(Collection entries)
********************

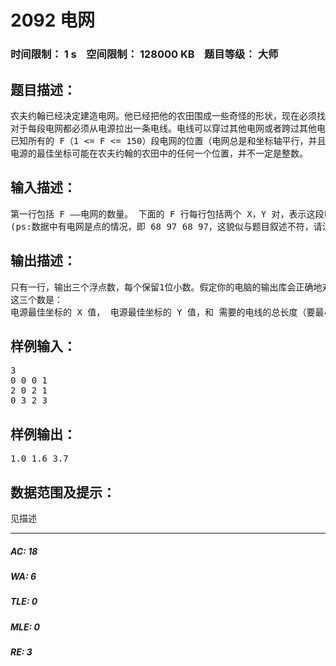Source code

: # 2092 电网   
### 时间限制： 1 s&nbsp;&nbsp;&nbsp;&nbsp;空间限制： 128000 KB&nbsp;&nbsp;&nbsp;&nbsp;题目等级： 大师  
## 题目描述：  

<pre>
农夫约翰已经决定建造电网。他已经把他的农田围成一些奇怪的形状，现在必须找出安放电源的最佳位置。
对于每段电网都必须从电源拉出一条电线。电线可以穿过其他电网或者跨过其他电线。电线能够以任意角度铺设，从电源连接到一段电网的任意一点上（也就是，这段电网的端点上或者在其之间的任意一点上）。这里所说的“一段电网”指的是呈一条线段状的电网，并不是连在一起的几段电网。若几段电网连在一起，那么也要分别给这些电网提供电力。
已知所有的 F（1 <= F <= 150）段电网的位置（电网总是和坐标轴平行，并且端点的坐标总是整数，0 <= X,Y <= 100）。你的程序要计算连接电源和每段电网所需的电线的最小总长度，还有电源的最佳坐标。
电源的最佳坐标可能在农夫约翰的农田中的任何一个位置，并不一定是整数。
</pre>
  
  
## 输入描述：  

<pre>
第一行包括 F ——电网的数量。 下面的 F 行每行包括两个 X，Y 对，表示这段电网的两个端点。
(ps:数据中有电网是点的情况，即 68 97 68 97，这貌似与题目叙述不符，请注意 //from Error)（路人甲：貌似照做就行了，不用管，。。。）
</pre>
  
  
## 输出描述：  

<pre>
只有一行，输出三个浮点数，每个保留1位小数。假定你的电脑的输出库会正确地对小数进行四舍五入。
这三个数是：
电源最佳坐标的 X 值， 电源最佳坐标的 Y 值，和 需要的电线的总长度（要最小）。
</pre>
  
  
## 样例输入：  

<pre>
3
0 0 0 1
2 0 2 1
0 3 2 3
</pre>
  
  
## 样例输出：  

<pre>
1.0 1.6 3.7
</pre>
  
  
## 数据范围及提示：  

<pre>
见描述
</pre>
  
  
***  

##### AC: 18  
##### WA: 6  
##### TLE: 0  
##### MLE: 0  
##### RE: 3  
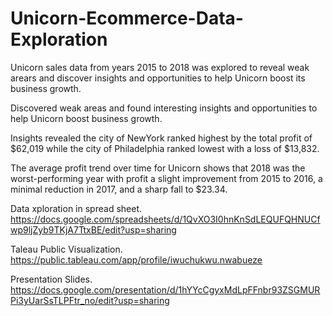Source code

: # Unicorn-Ecommerce-Data-Exploration
Unicorn sales data from years 2015 to 2018 was explored to reveal weak arears and discover insights and opportunities to help Unicorn boost its business growth.

Discovered weak areas and found interesting insights and opportunities to help Unicorn boost business growth.

Insights revealed the city of NewYork ranked highest by the total profit of $62,019 while the city of Philadelphia ranked lowest with a loss of $13,832.

The average profit trend over time for Unicorn shows that 2018 was the worst-performing year with profit a slight improvement from 2015 to 2016, a minimal reduction in 2017, and a sharp fall to $23.34.

Data xploration in spread sheet.
https://docs.google.com/spreadsheets/d/1QvXO3I0hnKnSdLEQUFQHNUCfwp9ljZyb9TKjA7TtxBE/edit?usp=sharing

Taleau Public Visualization.
https://public.tableau.com/app/profile/iwuchukwu.nwabueze

Presentation Slides.
https://docs.google.com/presentation/d/1hYYcCgyxMdLpFFnbr93ZSGMURPi3yUarSsTLPFtr_no/edit?usp=sharing
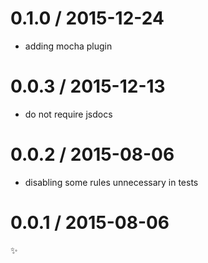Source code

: 
0.1.0 / 2015-12-24
==================

  * adding mocha plugin

0.0.3 / 2015-12-13
==================

  * do not require jsdocs

0.0.2 / 2015-08-06
==================

  * disabling some rules unnecessary in tests

0.0.1 / 2015-08-06
==================

:sparkles:
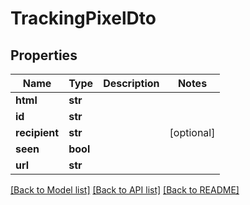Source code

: # TrackingPixelDto

## Properties
Name | Type | Description | Notes
------------ | ------------- | ------------- | -------------
**html** | **str** |  | 
**id** | **str** |  | 
**recipient** | **str** |  | [optional] 
**seen** | **bool** |  | 
**url** | **str** |  | 

[[Back to Model list]](../README#documentation-for-models) [[Back to API list]](../README#documentation-for-api-endpoints) [[Back to README]](../README)


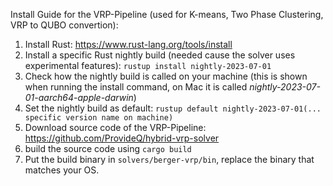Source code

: Install Guide for the VRP-Pipeline (used for K-means, Two Phase Clustering, VRP to QUBO convertion):
1. Install Rust: https://www.rust-lang.org/tools/install
2. Install a specific Rust nightly build (needed cause the solver uses experimental features): `rustup install nightly-2023-07-01`
3. Check how the nightly build is called on your machine (this is shown when running the install command, on Mac it is called *nightly-2023-07-01-aarch64-apple-darwin*)
4. Set the nightly build as default: `rustup default nightly-2023-07-01(... specific version name on machine)`
5. Download source code of the VRP-Pipeline: https://github.com/ProvideQ/hybrid-vrp-solver
6. build the source code using `cargo build`
7. Put the build binary in `solvers/berger-vrp/bin`, replace the binary that matches your OS.

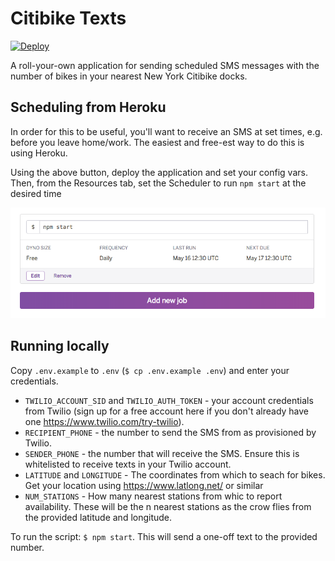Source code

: # Citibike Texts

[![Deploy](https://www.herokucdn.com/deploy/button.svg)](https://heroku.com/deploy)

A roll-your-own application for sending scheduled SMS messages with the number of bikes in your nearest New York Citibike docks.

## Scheduling from Heroku

In order for this to be useful, you'll want to receive an SMS at set times, e.g. before you leave home/work. The easiest and free-est way to do this is using Heroku.

Using the above button, deploy the application and set your config vars. Then, from the Resources tab, set the Scheduler to run `npm start` at the desired time

![Heroku Scheduler](img/scheduler.png)

## Running locally

Copy `.env.example` to `.env` (`$ cp .env.example .env`) and enter your credentials.

- `TWILIO_ACCOUNT_SID` and `TWILIO_AUTH_TOKEN` - your account credentials from Twilio (sign up for a free account here if you don't already have one https://www.twilio.com/try-twilio).
- `RECIPIENT_PHONE` - the number to send the SMS from as provisioned by Twilio.
- `SENDER_PHONE` - the number that will receive the SMS. Ensure this is whitelisted to receive texts in your Twilio account.
- `LATITUDE` and `LONGITUDE` - The coordinates from which to seach for bikes. Get your location using https://www.latlong.net/ or similar
- `NUM_STATIONS` - How many nearest stations from whic to report availability. These will be the n nearest stations as the crow flies from the provided latitude and longitude.

To run the script: `$ npm start`. This will send a one-off text to the provided number.

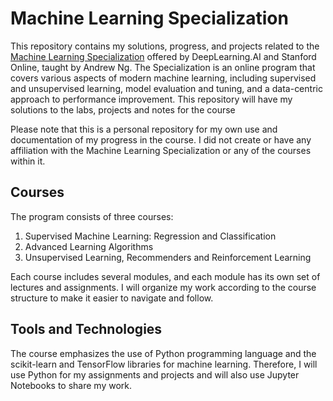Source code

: # Machine Learning Specialization
This repository contains my solutions, progress, and projects related to the [Machine Learning Specialization](https://www.coursera.org/specializations/machine-learning-introduction) offered by DeepLearning.AI and Stanford Online, taught by Andrew Ng. The Specialization is an online program that covers various aspects of modern machine learning, including supervised and unsupervised learning, model evaluation and tuning, and a data-centric approach to performance improvement. This repository will have my solutions to the labs, projects and notes for the course

Please note that this is a personal repository for my own use and documentation of my progress in the course. I did not create or have any affiliation with the Machine Learning Specialization or any of the courses within it.

## Courses
The program consists of three courses:

1. Supervised Machine Learning: Regression and Classification
1. Advanced Learning Algorithms
1. Unsupervised Learning, Recommenders and Reinforcement Learning

Each course includes several modules, and each module has its own set of lectures and assignments. I will organize my work according to the course structure to make it easier to navigate and follow.

## Tools and Technologies
The course emphasizes the use of Python programming language and the scikit-learn and TensorFlow libraries for machine learning. Therefore, I will use Python for my assignments and projects and will also use Jupyter Notebooks to share my work.
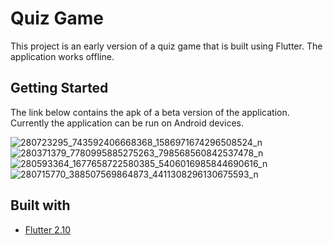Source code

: # Quiz Game
This project is an early version of a quiz game that is built using Flutter. The application works offline.

## Getting Started

The link below contains the apk of a beta version of the application. Currently the application can be run on Android devices.

![280723295_743592406668368_1586971674296508524_n](https://user-images.githubusercontent.com/99279342/168769137-e62bcb04-c127-4924-bb9d-220299ec6835.jpg)
![280371379_7780995885275263_798568560842537478_n](https://user-images.githubusercontent.com/99279342/168769208-a2b3edf8-3238-4a54-908a-80b264309f1c.jpg)
![280593364_1677658722580385_5406016985844690616_n](https://user-images.githubusercontent.com/99279342/168769187-f9a3c0f9-4b81-4214-a074-5ef727fa7c45.jpg)
![280715770_388507569864873_4411308296130675593_n](https://user-images.githubusercontent.com/99279342/168769229-ab30495c-cde8-4601-a079-a46c0c086451.jpg)



## Built with

* [Flutter 2.10](https://flutter.dev/?gclid=CjwKCAiA6Y2QBhAtEiwAGHybPcVyifrnxlpAIyg2l9Oaow79u_W2-IJoxEPYWu8zdTVh0qYXMAEtvxoC2LUQAvD_BwE&gclsrc=aw.ds)
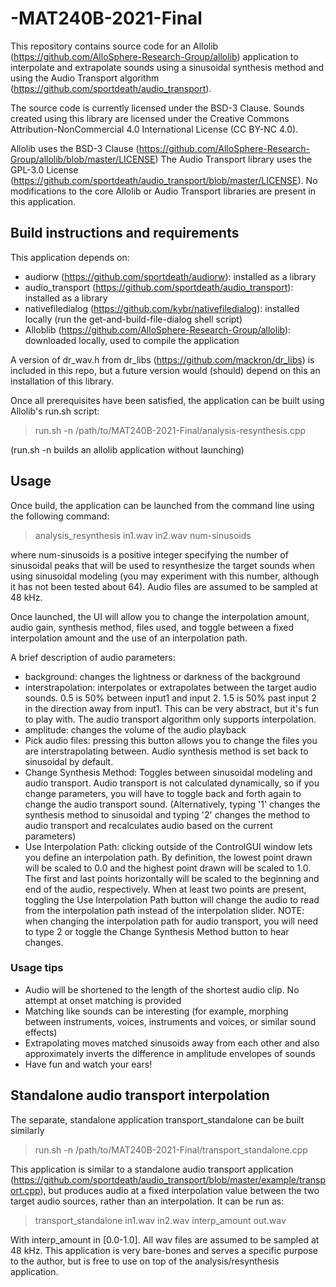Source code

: # -MAT240B-2021-Final

This repository contains source code for an Allolib (https://github.com/AlloSphere-Research-Group/allolib) application to 
interpolate and extrapolate sounds using a sinusoidal synthesis method and using the Audio Transport algorithm  (https://github.com/sportdeath/audio_transport).

The source code is currently licensed under the BSD-3 Clause. Sounds created using this library are licensed
under the Creative Commons Attribution-NonCommercial 4.0 International License (CC BY-NC 4.0).

Allolib uses the BSD-3 Clause (https://github.com/AlloSphere-Research-Group/allolib/blob/master/LICENSE)
The Audio Transport library uses the GPL-3.0 License (https://github.com/sportdeath/audio_transport/blob/master/LICENSE).
No modifications to the core Allolib or Audio Transport libraries are present in this application.

## Build instructions and requirements

This application depends on:
- audiorw (https://github.com/sportdeath/audiorw): installed as a library 
- audio_transport (https://github.com/sportdeath/audio_transport): installed as a library
- nativefiledialog (https://github.com/kybr/nativefiledialog): installed locally (run the get-and-build-file-dialog shell script)
- Alloblib (https://github.com/AlloSphere-Research-Group/allolib): downloaded locally, used to compile the application

A version of dr_wav.h from dr_libs (https://github.com/mackron/dr_libs) is included in this repo, but a future version would (should)
depend on this an installation of this library.

Once all prerequisites have been satisfied, the application can be built using Allolib's run.sh script:

> run.sh -n /path/to/MAT240B-2021-Final/analysis-resynthesis.cpp

(run.sh -n builds an allolib application without launching)


## Usage

Once build, the application can be launched from the command line using the following command:

> analysis_resynthesis in1.wav in2.wav num-sinusoids

where num-sinusoids is a positive integer specifying the number of sinusoidal peaks that will be used to resynthesize the target sounds
when using sinusoidal modeling (you may experiment with this number, although it has not been tested about 64). Audio files are assumed to be
sampled at 48 kHz.

Once launched, the UI will allow you to change the interpolation amount, audio gain, synthesis method, files used, and toggle between
a fixed interpolation amount and the use of an interpolation path.

A brief description of audio parameters:
- background: changes the lightness or darkness of the background
- interstrapolation: interpolates or extrapolates between the target audio sounds. 0.5 is 50% between input1 and input 2. 1.5 is 50% past input 2 in the direction away from input1. This can be very abstract, but it's fun to play with. The audio transport algorithm only supports interpolation.
- amplitude: changes the volume of the audio playback
- Pick audio files: pressing this button allows you to change the files you are interstrapolating between. Audio synthesis method is set back to sinusoidal by default.
- Change Synthesis Method: Toggles between sinusoidal modeling and audio transport. Audio transport is not calculated dynamically, so if you change parameters, you will have to toggle back and forth again to change the audio transport sound. (Alternatively, typing '1' changes the synthesis method to sinusoidal and typing '2' changes the method to audio transport and recalculates audio based on the current parameters)
- Use Interpolation Path: clicking outside of the ControlGUI window lets you define an interpolation path. By definition, the lowest point drawn will be scaled to 0.0 and the highest point drawn will be scaled to 1.0. The first and last points horizontally will be scaled to the beginning and end of the audio, respectively. When at least two points are present, toggling the Use Interpolation Path button will change the audio to read from the interpolation path instead of the interpolation slider. NOTE: when changing the interpolation path for audio transport, you will need to type 2 or toggle the Change Synthesis Method button to hear changes.

### Usage tips

- Audio will be shortened to the length of the shortest audio clip. No attempt at onset matching is provided
- Matching like sounds can be interesting (for example, morphing between instruments, voices, instruments and voices, or similar sound effects)
- Extrapolating moves matched sinusoids away from each other and also approximately inverts the difference in amplitude envelopes of sounds
- Have fun and watch your ears!

## Standalone audio transport interpolation

The separate, standalone application transport_standalone can be built similarly

> run.sh -n /path/to/MAT240B-2021-Final/transport_standalone.cpp

This application is similar to a standalone audio transport application (https://github.com/sportdeath/audio_transport/blob/master/example/transport.cpp), but produces audio at a fixed interpolation value between the two target audio sources, rather than an interpolation. It can be run as:

> transport_standalone in1.wav in2.wav interp_amount out.wav

With interp_amount in [0.0-1.0]. All wav files are assumed to be sampled at 48 kHz. This application is very bare-bones and serves a specific purpose to the author, but is free to use on top of the analysis/resynthesis application.
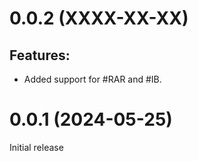 # 0.0.2 (XXXX-XX-XX)
## Features:
 * Added support for #RAR and #IB.

# 0.0.1 (2024-05-25)
Initial release
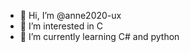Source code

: - 👋 Hi, I’m @anne2020-ux
- 👀 I’m interested in C
- 🌱 I’m currently learning C# and python


<!---
anne2020-ux/anne2020-ux is a ✨ special ✨ repository because its `README.md` (this file) appears on your GitHub profile.
You can click the Preview link to take a look at your changes.
--->
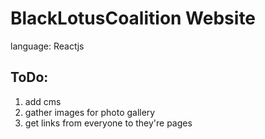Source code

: # BlackLotusCoalition Website

language: Reactjs

## ToDo:

1. add cms
2. gather images for photo gallery
3. get links from everyone to they're pages
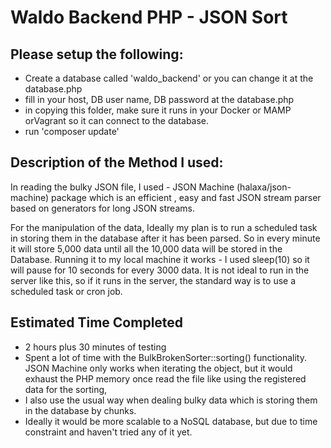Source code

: # Waldo Backend PHP - JSON Sort

## Please setup the following:
- Create a database called 'waldo_backend' or you can change it at the database.php
- fill in your host, DB user name, DB password at the database.php
- in copying this folder, make sure it runs in your Docker or MAMP orVagrant so it can connect to the database.
- run 'composer update'

## Description of the Method I used:
In reading the bulky JSON file, I used - JSON Machine (halaxa/json-machine) package which is an efficient , easy and fast JSON stream parser based on generators for long JSON streams.

For the manipulation of the data, Ideally my plan is to run 
a scheduled task in storing them in the database after it has been parsed.
So in every  minute it will store 5,000 data until  all the 10,000 data will be
stored in the Database. Running it to my local machine it works - I used sleep(10) so it will pause for 10 seconds for every 3000
data. It is not ideal to run in the server like this, so if it runs in the server, 
the standard way is to  use a scheduled task or cron job.



## Estimated Time Completed
- 2 hours plus 30 minutes of testing
- Spent a lot of time with the BulkBrokenSorter::sorting() functionality. JSON Machine only works when iterating the object, but it would exhaust the PHP memory once read the file like using the registered data for the sorting,
- I also use the usual way when dealing bulky data which is storing them in the database by chunks.
- Ideally it would be more scalable to a NoSQL database, but due to time constraint and haven't tried any of it yet.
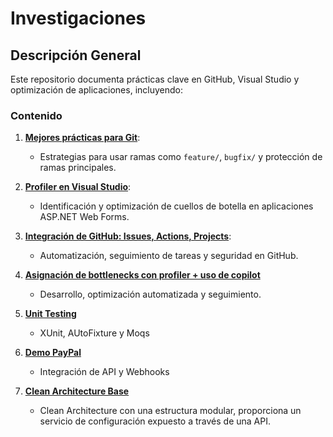 # Investigaciones
## Descripción General
Este repositorio documenta prácticas clave en GitHub, Visual Studio y optimización de aplicaciones, incluyendo:

### Contenido

1. **[Mejores prácticas para Git](https://github.com/Danielammmm/Mejores-Pr-cticas-para-branches/tree/main)**:
   - Estrategias para usar ramas como `feature/`, `bugfix/` y protección de ramas principales.

2. **[Profiler en Visual Studio](https://github.com/Danielammmm/ProfilerDemo)**:
   - Identificación y optimización de cuellos de botella en aplicaciones ASP.NET Web Forms.

3. **[Integración de GitHub: Issues, Actions, Projects](https://github.com/Danielammmm/Actions_Repo/tree/main?tab=readme-ov-file)**:
   - Automatización, seguimiento de tareas y seguridad en GitHub.
4. **[Asignación de bottlenecks con profiler + uso de copilot](https://github.com/Danielammmm/Bottleknecks-Copilot)**
   - Desarrollo, optimización automatizada y seguimiento. 
5. **[Unit Testing](https://github.com/Danielammmm/UnitTesting.git)**
   - XUnit, AUtoFixture y Moqs
6. **[Demo PayPal](https://github.com/Danielammmm/PayPalApp.git)**
   - Integración de API y Webhooks
7. **[Clean Architecture Base](https://github.com/Danielammmm/Clean-Architecture.git)**
   - Clean Architecture con una estructura modular, proporciona un servicio de configuración expuesto a través de una API.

********************

_EXERCISE AIM_
Your answer should consist of every line from the entries that holds "away".

_RESULT_
- interstrapolation: interpolates or extrapolates between the target audio sounds. 0.5 is 50% between input1 and input 2. 1.5 is 50% past input 2 in the direction away from input1. This can be very abstract, but it's fun to play with. The audio transport algorithm only supports interpolation.
- Extrapolating moves matched sinusoids away from each other and also approximately inverts the difference in amplitude envelopes of sounds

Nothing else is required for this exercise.